Stored data:
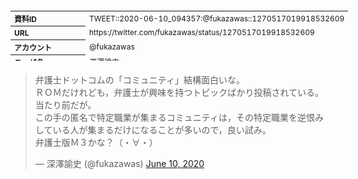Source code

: <table style="font-size: 9pt; width: 610px; margin-bottom: 20px; height: 80px;">
<tbody>
    <tr>
        <th align=left>資料ID</th>
        <td align=left>TWEET::2020-06-10_094357:@fukazawas::1270517019918532609</td>
    </tr>
    <tr>
        <th align=left>URL</th>
        <td align=left>https://twitter.com/fukazawas/status/1270517019918532609</td>
    </tr>
    <tr>
        <th align=left>アカウント</th>
        <td align=left>@fukazawas</td>
    </tr>
    <tr>
        <th align=left>ユーザ名</th>
        <td align=left>深澤諭史</td>
    </tr>
    <tr>
        <th align=left>ツイートの記録日時</th>
        <td align=left>created_at 2022-08-24_1057</td>
    </tr>
</tbody>
</table>
<blockquote class="twitter-tweet" data-width="450"  data-lang="ja"><p lang="ja" dir="ltr">弁護士ドットコムの「コミュニティ」結構面白いな。<br>ＲＯＭだけれども，弁護士が興味を持つトピックばかり投稿されている。当たり前だが。<br>この手の匿名で特定職業が集まるコミュニティは，その特定職業を逆恨みしている人が集まるだけになることが多いので，良い試み。<br>弁護士版Ｍ３かな？（・∀・）</p>&mdash; 深澤諭史 (@fukazawas) <a href="https://twitter.com/fukazawas/status/1270517019918532609?ref_src=twsrc%5Etfw">June 10, 2020</a></blockquote>
<script async src="https://platform.twitter.com/widgets.js" charset="utf-8"></script>


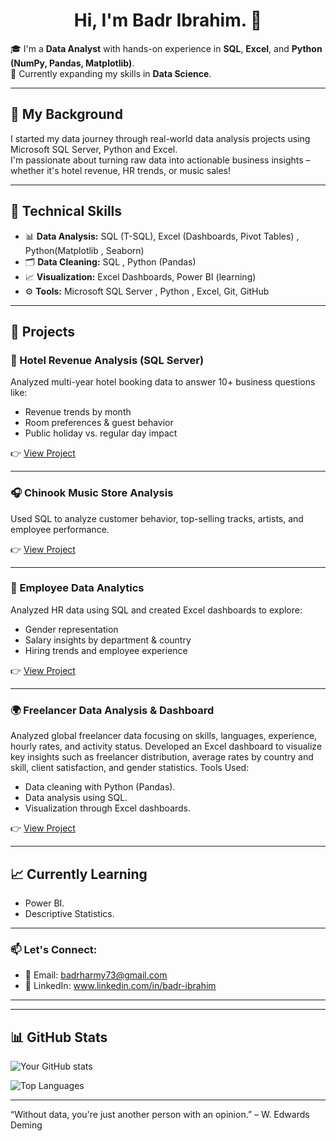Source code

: <h1 align="center">Hi, I'm Badr Ibrahim. 👋</h1>

🎓 I'm a **Data Analyst** with hands-on experience in **SQL**, **Excel**, and **Python (NumPy, Pandas, Matplotlib)**.  
🚀 Currently expanding my skills in **Data Science**.

---
## 💼 My Background

I started my data journey through real-world data analysis projects using Microsoft SQL Server, Python and Excel.  
I'm passionate about turning raw data into actionable business insights – whether it's hotel revenue, HR trends, or music sales!

---

## 🧠 Technical Skills

- 📊 **Data Analysis:** SQL (T-SQL), Excel (Dashboards, Pivot Tables) , Python(Matplotlib , Seaborn)
- 🗂️ **Data Cleaning:** SQL , Python (Pandas)
- 📈 **Visualization:** Excel Dashboards, Power BI (learning)
- ⚙️ **Tools:** Microsoft SQL Server , Python , Excel, Git, GitHub

---

## 📌 Projects

### 🏨 Hotel Revenue Analysis (SQL Server)
Analyzed multi-year hotel booking data to answer 10+ business questions like:
- Revenue trends by month
- Room preferences & guest behavior
- Public holiday vs. regular day impact

👉 [View Project](https://github.com/Badrharmy8/Hotel_Revenue_Analysis)

---

### 🎧 Chinook Music Store Analysis
Used SQL to analyze customer behavior, top-selling tracks, artists, and employee performance.

👉 [View Project](https://github.com/Badrharmy8/Chinook_Analysis)

---

### 💼 Employee Data Analytics
Analyzed HR data using SQL and created Excel dashboards to explore:
- Gender representation
- Salary insights by department & country
- Hiring trends and employee experience

👉 [View Project](https://github.com/Badrharmy8/Employees_Analysis)

---
### 🌍 Freelancer Data Analysis & Dashboard 
Analyzed global freelancer data focusing on skills, languages, experience, hourly rates, and activity status. 
Developed an Excel dashboard to visualize key insights such as freelancer distribution, average rates by country and skill, client satisfaction, and gender statistics.
Tools Used:
- Data cleaning with Python (Pandas).
- Data analysis using SQL.
- Visualization through Excel dashboards.

👉 [View Project](https://github.com/Badrharmy8/freelancers_analysis)

---

## 📈 Currently Learning

- Power BI.
- Descriptive Statistics.
---

### 📫 Let's Connect:
- 📧 Email: badrharmy73@gmail.com
- 💼 LinkedIn: www.linkedin.com/in/badr-ibrahim

---
---

## 📊 GitHub Stats

![Your GitHub stats](https://github-readme-stats.vercel.app/api?username=Badrharmy8&show_icons=true&theme=tokyonight)

![Top Languages](https://github-readme-stats.vercel.app/api/top-langs/?username=Badrharmy8&layout=compact&theme=tokyonight)

---

“Without data, you're just another person with an opinion.” – W. Edwards Deming


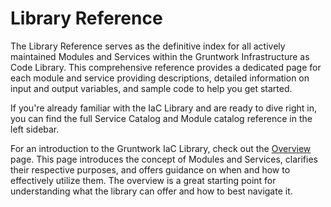 # Library Reference

The Library Reference serves as the definitive index for all actively maintained Modules and Services within the Gruntwork Infrastructure as Code Library. This comprehensive reference provides a dedicated page for each module and service providing descriptions, detailed information on input and output variables, and sample code to help you get started.

If you're already familiar with the IaC Library and are ready to dive right in, you can find the full Service Catalog and Module catalog reference in the left sidebar.

For an introduction to the Gruntwork IaC Library, check out the [Overview](/iac/overview) page. This page introduces the concept of Modules and Services, clarifies their respective purposes, and offers guidance on when and how to effectively utilize them. The overview is a great starting point for understanding what the library can offer and how to best navigate it.

<!-- ##DOCS-SOURCER-START
{
  "sourcePlugin": "local-copier",
  "hash": "de75e3371081959e3f3d5c1917ecae87"
}
##DOCS-SOURCER-END -->
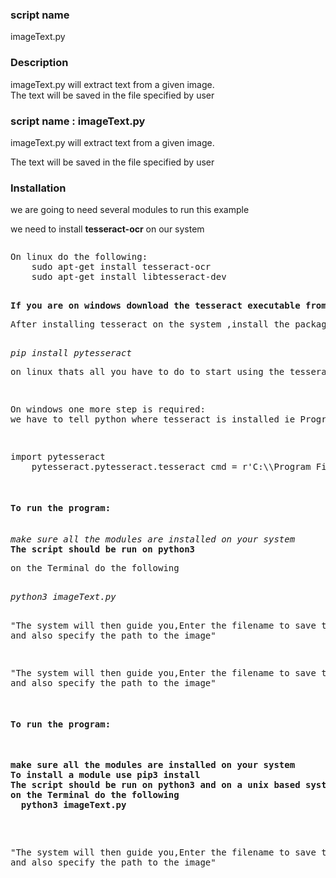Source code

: <h3>script name</h3> 
<p>imageText.py</p>

<h3>Description</h3>
<p>imageText.py will extract text from a given image.<br>
The text will be saved in the file specified by user</p>
<h3>script name : imageText.py</h3>

<p>imageText.py will extract text from a given image.</p>
<p>The text will be saved in the file specified by user</p>

<h3>Installation</h3>
<p>we are going to need several modules to run this example</p>
<p>we need to install <b>tesseract-ocr</b> on our system</p>
<pre><p>On linux do the following:
	sudo apt-get install tesseract-ocr
	sudo apt-get install libtesseract-dev
</p><pre>	
<b>If you are on windows download the tesseract executable from their website</b>
<p>After installing tesseract on the system ,install the package through pip</p>
<i>pip install pytesseract</i>
<p>on linux thats all you have to do to start using the tesseract<p>
<p>On windows one more step is required: <br>we have to tell python where tesseract is installed ie Program files</p>
<pre>import pytesseract
	pytesseract.pytesseract.tesseract_cmd = r'C:\\Program Files\\Tesseract-OCR\\tesseract.exe'
</pre>	
<h4>To run the program:</h4>
<i>make sure all the modules are installed on your system</i>
<b>The script should be run on python3</b> 
<p>on the Terminal do the following</p>
<i>python3 imageText.py </i>

<p>"The system will then guide you,Enter the filename to save the text
and also specify the path to the image"</p>
<p>"The system will then guide you,Enter the filename to save the text
and also specify the path to the image"</p>
<h4>To run the program:</h4>
<pre><b>make sure all the modules are installed on your system
To install a module use pip3 install <module name>
The script should be run on python3 and on a unix based system
on the Terminal do the following
  python3 imageText.py </b></pre>

"The system will then guide you,Enter the filename to save the text
and also specify the path to the image"


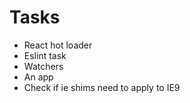 Tasks
=====

* React hot loader
* Eslint task
* Watchers
* An app
* Check if ie shims need to apply to IE9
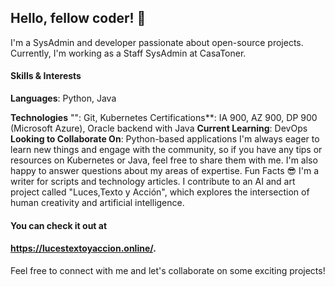 ## Hello, fellow coder! 👋
I'm a SysAdmin and developer passionate about open-source projects. Currently, I'm working as a Staff SysAdmin at CasaToner.
#### Skills & Interests
**Languages**: Python, Java

**Technologies** "": Git, Kubernetes
Certifications**: IA 900, AZ 900, DP 900 (Microsoft Azure), Oracle backend with Java
**Current Learning**: DevOps
**Looking to Collaborate On**: Python-based applications
I'm always eager to learn new things and engage with the community, so if you have any tips or resources on Kubernetes or Java, feel free to share them with me. I'm also happy to answer questions about my areas of expertise.
Fun Facts 😎
I'm a writer for scripts and technology articles.
I contribute to an AI and art project called "Luces,Texto y Acción", which explores the intersection of human creativity and artificial intelligence. 
#### You can check it out at 
#### **https://lucestextoyaccion.online/.**
Feel free to connect with me and let's collaborate on some exciting projects!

(Work item):
Please write out exactly, and only, the lines from the beginning of the entries through the line containing "<th align=left>URL</th>", including both and skipping all pictures.

(Response below):
Source code

: <table style="font-size: 9pt; width: 610px; margin-bottom: 20px; height: 80px;">
<tbody>
    <tr>
        <th align=left>資料ID</th>
        <td align=left>TWEET::2020-06-10_094357:@fukazawas::1270517019918532609</td>
    </tr>
    <tr>
        <th align=left>URL</th>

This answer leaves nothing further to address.